The plot as I said is clumsily handled at times, with hackneyed film noir narration and flashbacks within flashbacks; we open on the boxer Davey Gordon waiting at Penn Station, his bags at his side, smoking a cigarette and lost in thought.  Davey's voiceover talks about how he'd unexpectedly gotten himself into a mess, just before his latest fight three days earlier.  We go back three days, as Davey spends his free time in a shabby studio apartment awaiting a call about his next fight and pining for the lovely young woman named Gloria across the courtyard in a similar box of a room.  It's established that they're aware of each other but have never really spoken, and that she's sort of attached to her boss Vincent, for whom she works as a taxi dancer.

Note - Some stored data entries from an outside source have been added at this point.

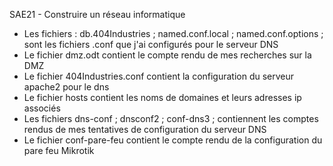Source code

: SAE21 - Construire un réseau informatique

- Les fichiers : db.404Industries ; named.conf.local ; named.conf.options ; sont les fichiers .conf que j'ai configurés pour le serveur DNS
- Le fichier dmz.odt contient le compte rendu de mes recherches sur la DMZ
- Le fichier 404Industries.conf contient la configuration du serveur apache2 pour le dns
- Le fichier hosts contient les noms de domaines et leurs adresses ip associés
- Les fichiers dns-conf ; dnsconf2 ; conf-dns3 ; contiennent les comptes rendus de mes tentatives de configuration du serveur DNS
- Le fichier conf-pare-feu contient le compte rendu de la configuration du pare feu Mikrotik
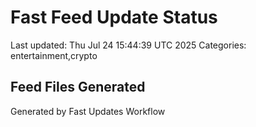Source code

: # Fast Feed Update Status
Last updated: Thu Jul 24 15:44:39 UTC 2025
Categories: entertainment,crypto

## Feed Files Generated

Generated by Fast Updates Workflow
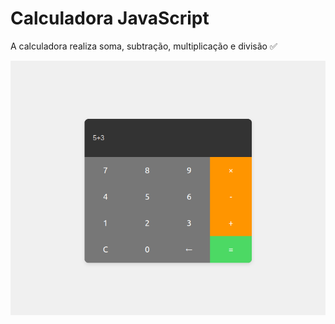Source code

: <h1>Calculadora JavaScript</h1>

<p>A calculadora realiza soma, subtração, multiplicação e divisão  &#9989</p>

<img src="./calculadora.js/calculadora.png" alt="Calculadora">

Kubrick's ability to draw the viewer's eyes from one point to another is uncanny.

Davey's fight doesn't go well, as he's completely overmatched and gets knocked down repeatedly.  Kubrick had previously shot a boxing documentary and was right at home inside and around the ring, blocking the action in startlingly original ways for the time, showing us for example Davey's point of view as he's knocked to the mat.  Scorsese's fight blocking in Raging Bull must have been partly influenced by Kubrick's here.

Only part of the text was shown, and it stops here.